RECORDS SHOWN:

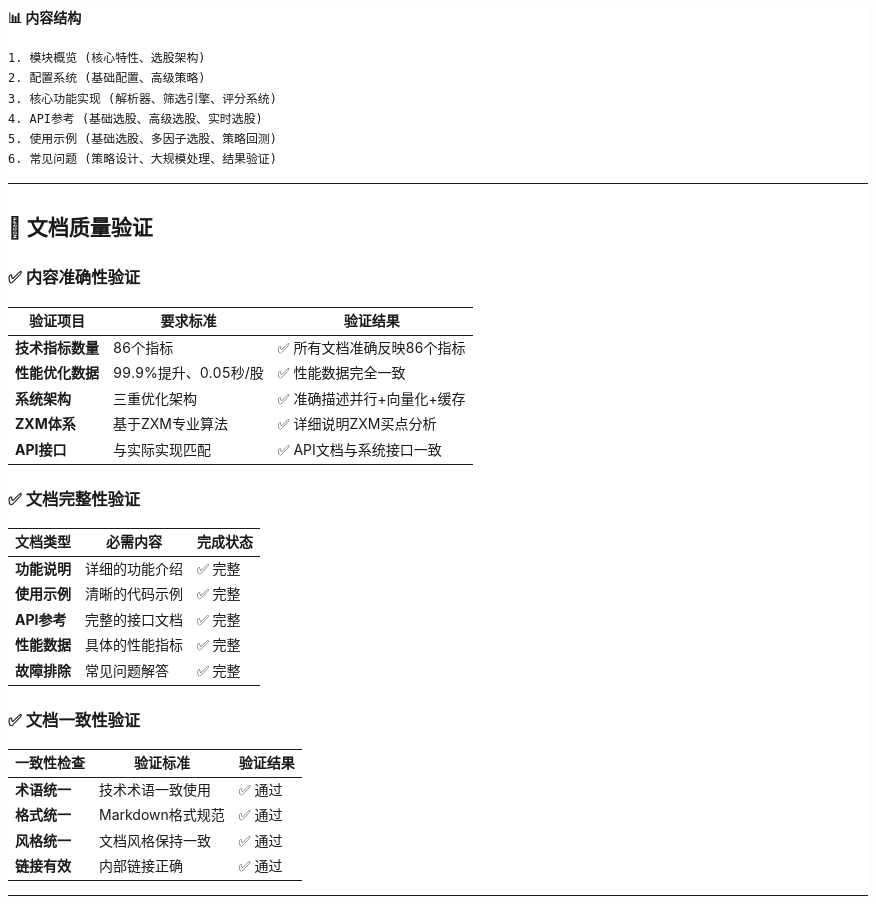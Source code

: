 #### 📊 内容结构
```
1. 模块概览 (核心特性、选股架构)
2. 配置系统 (基础配置、高级策略)
3. 核心功能实现 (解析器、筛选引擎、评分系统)
4. API参考 (基础选股、高级选股、实时选股)
5. 使用示例 (基础选股、多因子选股、策略回测)
6. 常见问题 (策略设计、大规模处理、结果验证)
```

---

## 🎯 文档质量验证

### ✅ 内容准确性验证

| 验证项目 | 要求标准 | 验证结果 |
|---------|----------|----------|
| **技术指标数量** | 86个指标 | ✅ 所有文档准确反映86个指标 |
| **性能优化数据** | 99.9%提升、0.05秒/股 | ✅ 性能数据完全一致 |
| **系统架构** | 三重优化架构 | ✅ 准确描述并行+向量化+缓存 |
| **ZXM体系** | 基于ZXM专业算法 | ✅ 详细说明ZXM买点分析 |
| **API接口** | 与实际实现匹配 | ✅ API文档与系统接口一致 |

### ✅ 文档完整性验证

| 文档类型 | 必需内容 | 完成状态 |
|---------|----------|----------|
| **功能说明** | 详细的功能介绍 | ✅ 完整 |
| **使用示例** | 清晰的代码示例 | ✅ 完整 |
| **API参考** | 完整的接口文档 | ✅ 完整 |
| **性能数据** | 具体的性能指标 | ✅ 完整 |
| **故障排除** | 常见问题解答 | ✅ 完整 |

### ✅ 文档一致性验证

| 一致性检查 | 验证标准 | 验证结果 |
|-----------|----------|----------|
| **术语统一** | 技术术语一致使用 | ✅ 通过 |
| **格式统一** | Markdown格式规范 | ✅ 通过 |
| **风格统一** | 文档风格保持一致 | ✅ 通过 |
| **链接有效** | 内部链接正确 | ✅ 通过 |

---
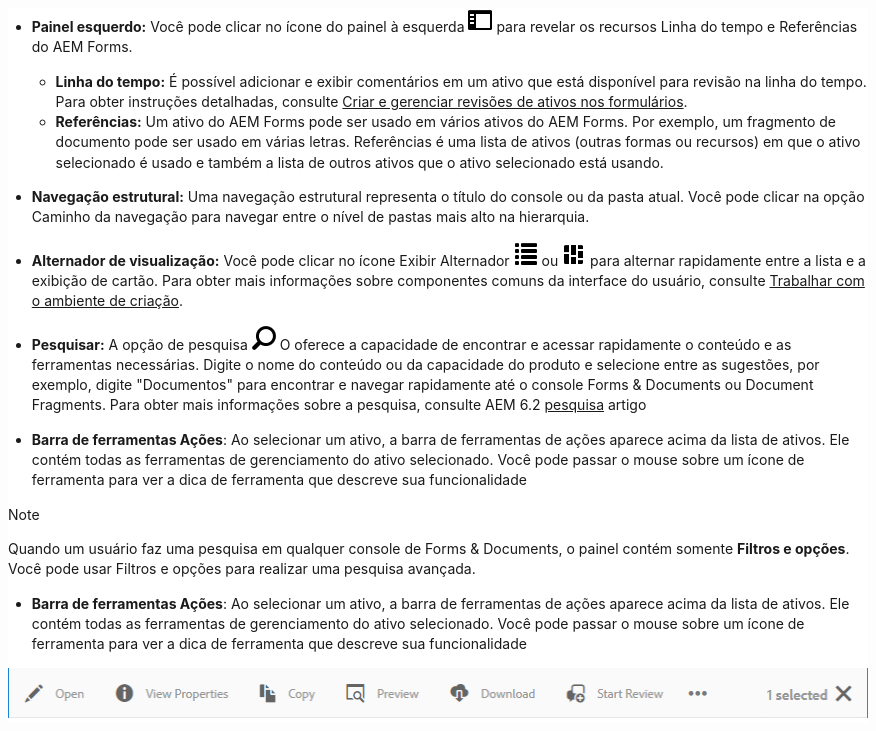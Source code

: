 * **Painel esquerdo:** Você pode clicar no ícone do painel à esquerda ![railleftpng](assets/railleftpng.png) para revelar os recursos Linha do tempo e Referências do AEM Forms.

   * **Linha do tempo:** É possível adicionar e exibir comentários em um ativo que está disponível para revisão na linha do tempo. Para obter instruções detalhadas, consulte [Criar e gerenciar revisões de ativos nos formulários](/help/forms/using/create-reviews-forms.md).
   * **Referências:** Um ativo do AEM Forms pode ser usado em vários ativos do AEM Forms. Por exemplo, um fragmento de documento pode ser usado em várias letras. Referências é uma lista de ativos (outras formas ou recursos) em que o ativo selecionado é usado e também a lista de outros ativos que o ativo selecionado está usando.

* **Navegação estrutural:** Uma navegação estrutural representa o título do console ou da pasta atual. Você pode clicar na opção Caminho da navegação para navegar entre o nível de pastas mais alto na hierarquia.
* **Alternador de visualização:** Você pode clicar no ícone Exibir Alternador ![lista de exibição](assets/viewlist.png) ou ![visor](assets/viewcard.png) para alternar rapidamente entre a lista e a exibição de cartão. Para obter mais informações sobre componentes comuns da interface do usuário, consulte [Trabalhar com o ambiente de criação](/help/sites-authoring/basic-handling.md).
* **Pesquisar:** A opção de pesquisa ![pesquisa](assets/search.png) O oferece a capacidade de encontrar e acessar rapidamente o conteúdo e as ferramentas necessárias. Digite o nome do conteúdo ou da capacidade do produto e selecione entre as sugestões, por exemplo, digite &quot;Documentos&quot; para encontrar e navegar rapidamente até o console Forms &amp; Documents ou Document Fragments. Para obter mais informações sobre a pesquisa, consulte AEM 6.2 [pesquisa](/help/sites-authoring/search.md) artigo
* **Barra de ferramentas Ações**: Ao selecionar um ativo, a barra de ferramentas de ações aparece acima da lista de ativos. Ele contém todas as ferramentas de gerenciamento do ativo selecionado. Você pode passar o mouse sobre um ícone de ferramenta para ver a dica de ferramenta que descreve sua funcionalidade

>[!NOTE]
>
>Quando um usuário faz uma pesquisa em qualquer console de Forms &amp; Documents, o painel contém somente **Filtros e opções**. Você pode usar Filtros e opções para realizar uma pesquisa avançada.

* **Barra de ferramentas Ações**: Ao selecionar um ativo, a barra de ferramentas de ações aparece acima da lista de ativos. Ele contém todas as ferramentas de gerenciamento do ativo selecionado. Você pode passar o mouse sobre um ícone de ferramenta para ver a dica de ferramenta que descreve sua funcionalidade

![Barra de ferramentas Ação para um formulário adaptável](assets/action-tool-bar.png)
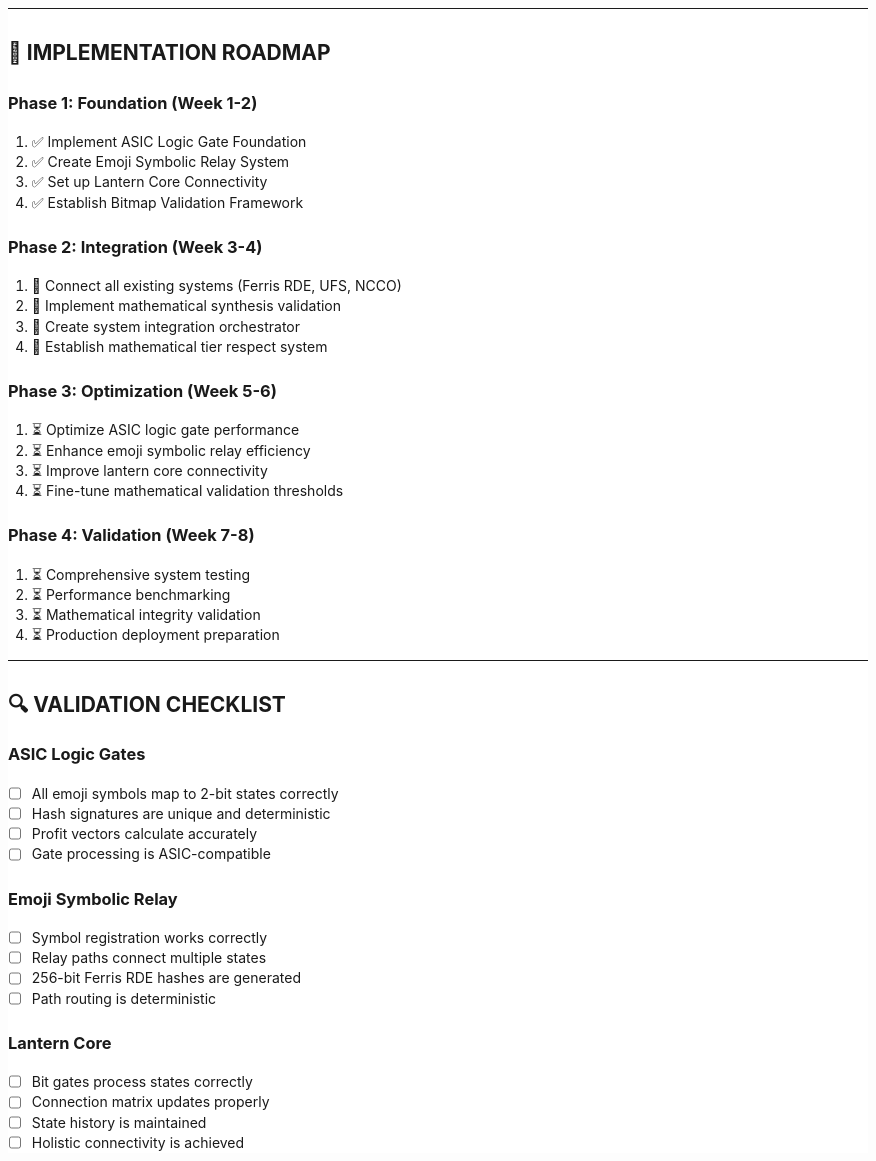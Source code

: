 
---

## 🎯 **IMPLEMENTATION ROADMAP**

### **Phase 1: Foundation (Week 1-2)**
1. ✅ Implement ASIC Logic Gate Foundation
2. ✅ Create Emoji Symbolic Relay System
3. ✅ Set up Lantern Core Connectivity
4. ✅ Establish Bitmap Validation Framework

### **Phase 2: Integration (Week 3-4)**
1. 🔄 Connect all existing systems (Ferris RDE, UFS, NCCO)
2. 🔄 Implement mathematical synthesis validation
3. 🔄 Create system integration orchestrator
4. 🔄 Establish mathematical tier respect system

### **Phase 3: Optimization (Week 5-6)**
1. ⏳ Optimize ASIC logic gate performance
2. ⏳ Enhance emoji symbolic relay efficiency
3. ⏳ Improve lantern core connectivity
4. ⏳ Fine-tune mathematical validation thresholds

### **Phase 4: Validation (Week 7-8)**
1. ⏳ Comprehensive system testing
2. ⏳ Performance benchmarking
3. ⏳ Mathematical integrity validation
4. ⏳ Production deployment preparation

---

## 🔍 **VALIDATION CHECKLIST**

### **ASIC Logic Gates**
- [ ] All emoji symbols map to 2-bit states correctly
- [ ] Hash signatures are unique and deterministic
- [ ] Profit vectors calculate accurately
- [ ] Gate processing is ASIC-compatible

### **Emoji Symbolic Relay**
- [ ] Symbol registration works correctly
- [ ] Relay paths connect multiple states
- [ ] 256-bit Ferris RDE hashes are generated
- [ ] Path routing is deterministic

### **Lantern Core**
- [ ] Bit gates process states correctly
- [ ] Connection matrix updates properly
- [ ] State history is maintained
- [ ] Holistic connectivity is achieved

EXERCISE REQUIREMENTS: In the entries above, restate word for word the lines between the one holding "4. 🔄 Establish" and the one holding "## 🔍 **VALIDATION CHECKLIST**", inclusive, and nothing besides.

WRITTEN REPLY:
4. 🔄 Establish mathematical tier respect system

### **Phase 3: Optimization (Week 5-6)**
1. ⏳ Optimize ASIC logic gate performance
2. ⏳ Enhance emoji symbolic relay efficiency
3. ⏳ Improve lantern core connectivity
4. ⏳ Fine-tune mathematical validation thresholds

### **Phase 4: Validation (Week 7-8)**
1. ⏳ Comprehensive system testing
2. ⏳ Performance benchmarking
3. ⏳ Mathematical integrity validation
4. ⏳ Production deployment preparation

---

## 🔍 **VALIDATION CHECKLIST**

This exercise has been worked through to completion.